(Pictures paired with source code)
-------------------------

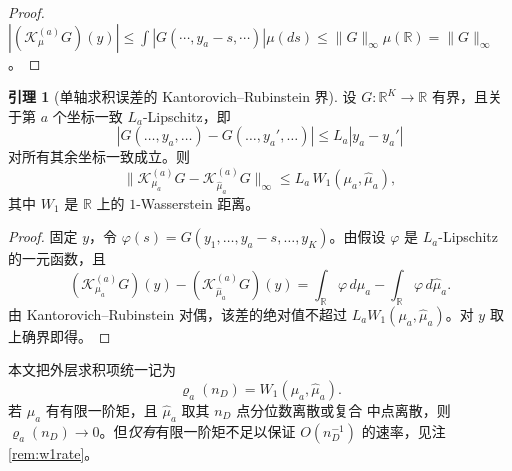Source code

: \documentclass[a4paper,11pt]{article}
\theoremstyle{definition}
\newtheorem{lemma}{引理}
\newcommand{\R}{\mathbb R}
\newcommand{\1}{\mathbf 1}
\begin{document}
\begin{proof}
$|(\mathcal K_\mu^{(a)}G)(y)|\le\int|G(\cdots,y_a-s,\cdots)|\mu(ds)
\le\|G\|_\infty\mu(\R)=\|G\|_\infty$。
\end{proof}

\begin{lemma}[单轴求积误差的 Kantorovich--Rubinstein 界]
\label{lem:kr}
设 $G:\R^K\to\R$ 有界，且关于第 $a$ 个坐标一致 $L_a$-Lipschitz，即
\[
|G(\ldots,y_a,\ldots)-G(\ldots,y_a',\ldots)|\le L_a|y_a-y_a'|
\]
对所有其余坐标一致成立。则
\[
\bigl\|\mathcal K_{\mu_a}^{(a)}G-\mathcal K_{\widehat\mu_a}^{(a)}G\bigr\|_\infty
\le
L_a\,W_1(\mu_a,\widehat\mu_a),
\]
其中 $W_1$ 是 $\R$ 上的 $1$-Wasserstein 距离。
\end{lemma}

\begin{proof}
固定 $y$，令 $\varphi(s)=G(y_1,\ldots,y_a-s,\ldots,y_K)$。由假设 $\varphi$
是 $L_a$-Lipschitz 的一元函数，且
\[
(\mathcal K_{\mu_a}^{(a)}G)(y)-(\mathcal K_{\widehat\mu_a}^{(a)}G)(y)
=
\int_\R\varphi\,d\mu_a-\int_\R\varphi\,d\widehat\mu_a.
\]
由 Kantorovich--Rubinstein 对偶，该差的绝对值不超过
$L_a W_1(\mu_a,\widehat\mu_a)$。对 $y$ 取上确界即得。
\end{proof}

本文把外层求积项统一记为
\[
\varrho_a(n_D)=W_1(\mu_a,\widehat\mu_a).
\]
若 $\mu_a$ 有有限一阶矩，且 $\widehat\mu_a$ 取其 $n_D$ 点分位数离散或复合
中点离散，则 $\varrho_a(n_D)\to0$。但\emph{仅有}有限一阶矩不足以保证
$O(n_D^{-1})$ 的速率，见注 \ref{rem:w1rate}。
\end{document}
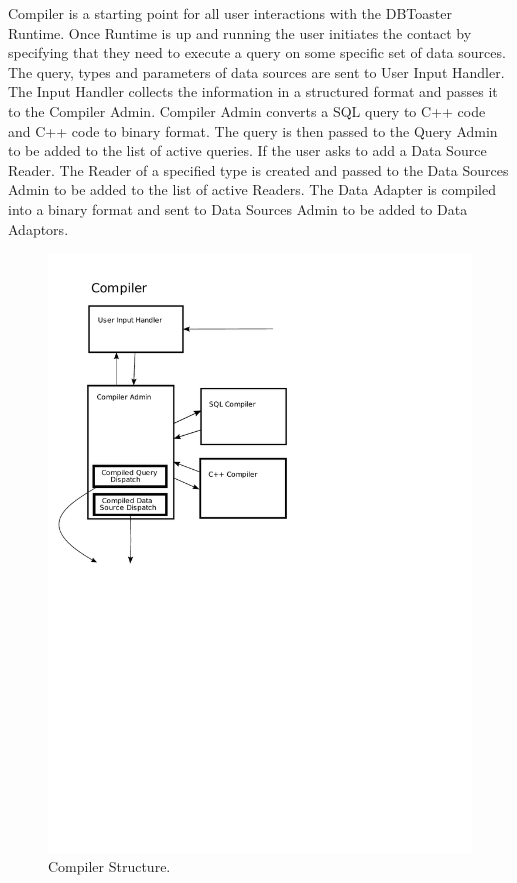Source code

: \documentclass[14pt]{article}
\begin{document}
Compiler is a starting point for all user interactions with the DBToaster Runtime. Once Runtime is up and running the user initiates the contact by specifying that they need to execute a query on some specific set of data sources. The query, types and parameters of data sources are sent to User Input Handler. The Input Handler collects the information in a structured format and passes it to the Compiler Admin. Compiler Admin converts a SQL query to C++ code and C++ code to binary format. The query is then passed to the Query Admin to be added to the list of active queries. If the user asks to add a Data Source Reader. The Reader of a specified type is created and passed to the Data Sources Admin to be added to the list of active Readers. The Data Adapter is compiled into a binary format and sent to Data Sources Admin to be added to Data Adaptors. 

\begin{figure}
  \includegraphics[width=4.50in]{../figures/compiler.pdf}
  \caption{Compiler Structure.}
  \label{CompilerPicture}
\end{figure}
\end{document}
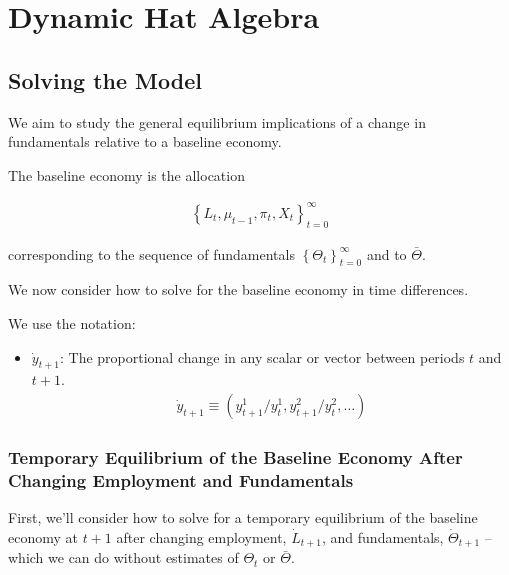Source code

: \documentclass[10pt]{article}
\begin{document}
\section{Dynamic Hat Algebra}

\subsection{Solving the Model}

We aim to study the general equilibrium implications 
of a change in fundamentals relative to a baseline economy.

\begin{definition} 
    The baseline economy is the allocation 
    
    \begin{align}
        \left\{L_t, \mu_{t-1}, \pi_t, X_t\right\}_{t=0}^{\infty}
    \end{align}

    corresponding to the sequence of fundamentals $\left\{\Theta_t\right\}_{t=0}^{\infty}$ and to $\bar{\Theta}$.
\end{definition}

We now consider how to solve for the baseline economy in 
time differences.

We use the notation:

\begin{itemize}
    \item $\dot{y}_{t+1}$: The proportional change in any scalar or 
        vector between periods $t$ and $t+1$.
        \begin{align}
            \dot{y}_{t+1} \equiv\left(y_{t+1}^1 / y_t^1, y_{t+1}^2 / y_t^2, \ldots\right)
        \end{align}
\end{itemize}

\subsubsection{Temporary Equilibrium of the Baseline Economy After Changing Employment and Fundamentals}

First, we'll consider how to solve for a temporary equilibrium
of the baseline economy at $t+1$ after changing employment, $\dot{L}_{t+1}$, 
and fundamentals, $\dot{\Theta}_{t+1}$ -- which we can do without 
estimates of $\Theta_t$ or $\bar{\Theta}$.
\end{document}
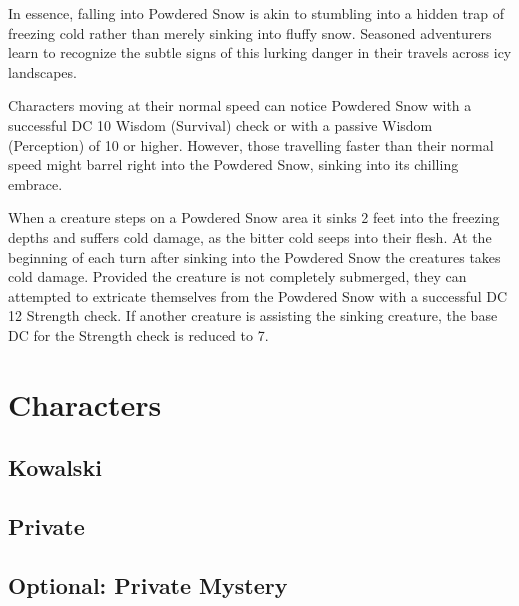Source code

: In essence, falling into Powdered Snow is akin to stumbling into a hidden trap of freezing cold rather than merely sinking into fluffy snow. Seasoned adventurers learn to recognize the subtle signs of this lurking danger in their travels across icy landscapes.

Characters moving at their normal speed can notice Powdered Snow with a successful DC 10 Wisdom (Survival) check or with a passive Wisdom (Perception) of 10 or higher. However, those travelling faster than their normal speed might barrel right into the Powdered Snow, sinking into its chilling embrace.

When a creature steps on a Powdered Snow area it sinks 2 feet into the freezing depths and suffers  cold damage, as the bitter cold seeps into their flesh. At the beginning of each turn after sinking into the Powdered Snow the creatures takes  cold damage. Provided the creature is not completely submerged, they can attempted to extricate themselves from the Powdered Snow with a successful DC 12 Strength check. If another creature is assisting the sinking creature, the base DC for the Strength check is reduced to 7.

\chapter{Characters}
\renewcommand{\boolCharacterSheetImage}{true}
\section*{Kowalski}\clearpage{}
\clearpage
\section*{Private}
\clearpage
\section*{Optional: Private Mystery}
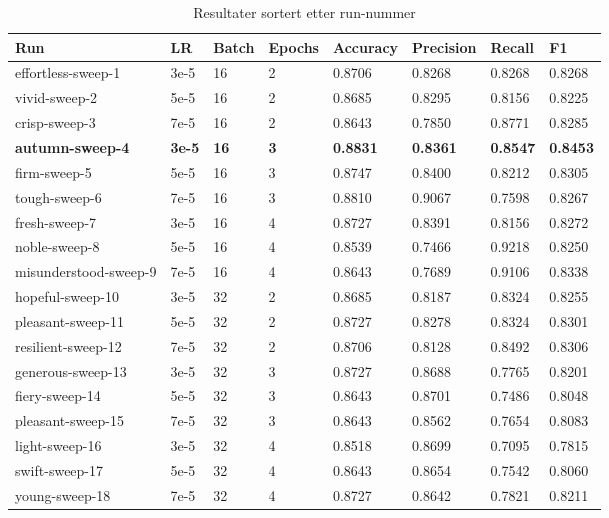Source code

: \begin{table}
\caption{Resultater sortert etter run-nummer}
\label{tab:results}
\begin{tabular}{llllllll}
\toprule
Run & LR & Batch & Epochs & Accuracy & Precision & Recall & F1 \\
\midrule
effortless-sweep-1 & 3e-5 & 16 & 2 & 0.8706 & 0.8268 & 0.8268 & 0.8268 \\
vivid-sweep-2 & 5e-5 & 16 & 2 & 0.8685 & 0.8295 & 0.8156 & 0.8225 \\
crisp-sweep-3 & 7e-5 & 16 & 2 & 0.8643 & 0.7850 & 0.8771 & 0.8285 \\
\textbf{autumn-sweep-4} & \textbf{3e-5} & \textbf{16} & \textbf{3} & \textbf{0.8831} & \textbf{0.8361} & \textbf{0.8547} & \textbf{0.8453} \\
firm-sweep-5 & 5e-5 & 16 & 3 & 0.8747 & 0.8400 & 0.8212 & 0.8305 \\
tough-sweep-6 & 7e-5 & 16 & 3 & 0.8810 & 0.9067 & 0.7598 & 0.8267 \\
fresh-sweep-7 & 3e-5 & 16 & 4 & 0.8727 & 0.8391 & 0.8156 & 0.8272 \\
noble-sweep-8 & 5e-5 & 16 & 4 & 0.8539 & 0.7466 & 0.9218 & 0.8250 \\
misunderstood-sweep-9 & 7e-5 & 16 & 4 & 0.8643 & 0.7689 & 0.9106 & 0.8338 \\
hopeful-sweep-10 & 3e-5 & 32 & 2 & 0.8685 & 0.8187 & 0.8324 & 0.8255 \\
pleasant-sweep-11 & 5e-5 & 32 & 2 & 0.8727 & 0.8278 & 0.8324 & 0.8301 \\
resilient-sweep-12 & 7e-5 & 32 & 2 & 0.8706 & 0.8128 & 0.8492 & 0.8306 \\
generous-sweep-13 & 3e-5 & 32 & 3 & 0.8727 & 0.8688 & 0.7765 & 0.8201 \\
fiery-sweep-14 & 5e-5 & 32 & 3 & 0.8643 & 0.8701 & 0.7486 & 0.8048 \\
pleasant-sweep-15 & 7e-5 & 32 & 3 & 0.8643 & 0.8562 & 0.7654 & 0.8083 \\
light-sweep-16 & 3e-5 & 32 & 4 & 0.8518 & 0.8699 & 0.7095 & 0.7815 \\
swift-sweep-17 & 5e-5 & 32 & 4 & 0.8643 & 0.8654 & 0.7542 & 0.8060 \\
young-sweep-18 & 7e-5 & 32 & 4 & 0.8727 & 0.8642 & 0.7821 & 0.8211 \\
\bottomrule
\end{tabular}
\end{table}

-------------------------

Task requirements: The answer should be one number, the count of lines in the data that include the string "right".

Solution to the exercise: 4